● **Task instructions**: Restate each record word for word, omitting whatever pictures it holds.

● **Saved entries**:
################

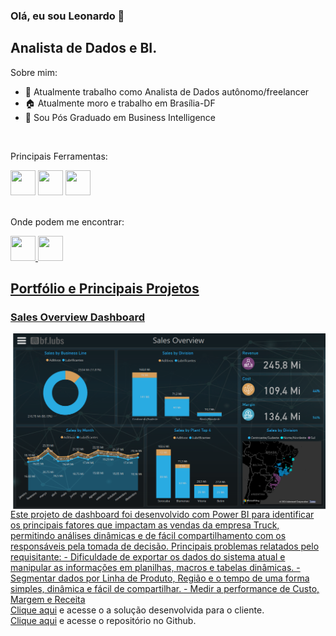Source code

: ### Olá, eu sou Leonardo 👋

## Analista de Dados e BI.

Sobre mim:

- 🔭 Atualmente trabalho como Analista de Dados autônomo/freelancer
- 🏠 Atualmente moro e trabalho em Brasília-DF
- 🌱 Sou Pós Graduado em Business Intelligence

<br>

Principais Ferramentas:

<div>
  <img height="40" width="40" src="https://github.com/BruceFonseca2/Portfolio/blob/main/linguagens/python.png?raw=true">
  <img height="40" width="40" src="https://github.com/BruceFonseca2/Portfolio/blob/main/linguagens/sql.png?raw=true">
  <img height="40" width="40" src="https://github.com/BruceFonseca2/Portfolio/blob/main/linguagens/power%20bi.png?raw=true">
</div>

<br>

Onde podem me encontrar:
  <div>
    <a href="https://www.linkedin.com/in/leonardo-souza96/">
      <img height="40" width="40" src="https://github.com/BruceFonseca2/Portfolio/blob/main/social%20icons/linkedin.png?raw=true"
    </a>
    <a href="https://api.whatsapp.com/send?phone=5561993930233">
      <img height="40" width="40" src="https://github.com/BruceFonseca2/Portfolio/blob/main/social%20icons/whatsapp.png?raw=true"
    </a>
  <div>

## 

## Portfólio e Principais Projetos
### Sales Overview Dashboard
<img align="right" width="500"  src="https://github.com/Leonardo-Souza-Santos/Leonardo-Souza-Santos/blob/main/04%20-%20Dashboard%20Finalizado%20-%20SALES%20OVERVIEW.PNG?raw=true">
Este projeto de dashboard foi desenvolvido com Power BI para identificar os principais fatores que impactam as vendas da empresa Truck, permitindo análises dinâmicas e de fácil compartilhamento com os responsáveis pela tomada de decisão.
Principais problemas relatados pelo requisitante: 
- Dificuldade de exportar os dados do sistema atual e manipular as informações em planilhas, macros e tabelas dinâmicas.
- Segmentar dados  por Linha de Produto, Região e o tempo de uma forma simples, dinâmica e fácil de compartilhar.
- Medir a performance de Custo, Margem e Receita
<br>
<a href="https://app.powerbi.com/view?r=eyJrIjoiNWZlNzA5YTItYzBkNy00Y2ZiLTljMjgtMGQwMDM1NWVkMzAxIiwidCI6Ijc0ZGU5YTYyLWFmZWItNDM5Zi1iNzc5LTcxZWM2ZmU0ZmYyMCJ9" target="_blank">Clique aqui</a> e acesse o a solução desenvolvida para o cliente.
<br>
<a href="https://github.com/BruceFonseca/Contoso-Light/blob/main/README.md" target="_blank">Clique aqui</a> e acesse o repositório no Github.

<br><br>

################

● **Response to this exercise**:
Source code

: ### Olá, eu sou Leonardo 👋

## Analista de Dados e BI.

Sobre mim:

- 🔭 Atualmente trabalho como Analista de Dados autônomo/freelancer
- 🏠 Atualmente moro e trabalho em Brasília-DF
- 🌱 Sou Pós Graduado em Business Intelligence

<br>

Principais Ferramentas:

<div>
  <img height="40" width="40" src="https://github.com/BruceFonseca2/Portfolio/blob/main/linguagens/python.png?raw=true">
  <img height="40" width="40" src="https://github.com/BruceFonseca2/Portfolio/blob/main/linguagens/sql.png?raw=true">
  <img height="40" width="40" src="https://github.com/BruceFonseca2/Portfolio/blob/main/linguagens/power%20bi.png?raw=true">
</div>

<br>

Onde podem me encontrar:
  <div>
    <a href="https://www.linkedin.com/in/leonardo-souza96/">
      <img height="40" width="40" src="https://github.com/BruceFonseca2/Portfolio/blob/main/social%20icons/linkedin.png?raw=true"
    </a>
    <a href="https://api.whatsapp.com/send?phone=5561993930233">
      <img height="40" width="40" src="https://github.com/BruceFonseca2/Portfolio/blob/main/social%20icons/whatsapp.png?raw=true"
    </a>
  <div>

## 

## Portfólio e Principais Projetos
### Sales Overview Dashboard
<img align="right" width="500"  src="https://github.com/Leonardo-Souza-Santos/Leonardo-Souza-Santos/blob/main/04%20-%20Dashboard%20Finalizado%20-%20SALES%20OVERVIEW.PNG?raw=true">
Este projeto de dashboard foi desenvolvido com Power BI para identificar os principais fatores que impactam as vendas da empresa Truck, permitindo análises dinâmicas e de fácil compartilhamento com os responsáveis pela tomada de decisão.
Principais problemas relatados pelo requisitante: 
- Dificuldade de exportar os dados do sistema atual e manipular as informações em planilhas, macros e tabelas dinâmicas.
- Segmentar dados  por Linha de Produto, Região e o tempo de uma forma simples, dinâmica e fácil de compartilhar.
- Medir a performance de Custo, Margem e Receita
<br>
<a href="https://app.powerbi.com/view?r=eyJrIjoiNWZlNzA5YTItYzBkNy00Y2ZiLTljMjgtMGQwMDM1NWVkMzAxIiwidCI6Ijc0ZGU5YTYyLWFmZWItNDM5Zi1iNzc5LTcxZWM2ZmU0ZmYyMCJ9" target="_blank">Clique aqui</a> e acesse o a solução desenvolvida para o cliente.
<br>
<a href="https://github.com/BruceFonseca/Contoso-Light/blob/main/README.md" target="_blank">Clique aqui</a> e acesse o repositório no Github.

<br><br>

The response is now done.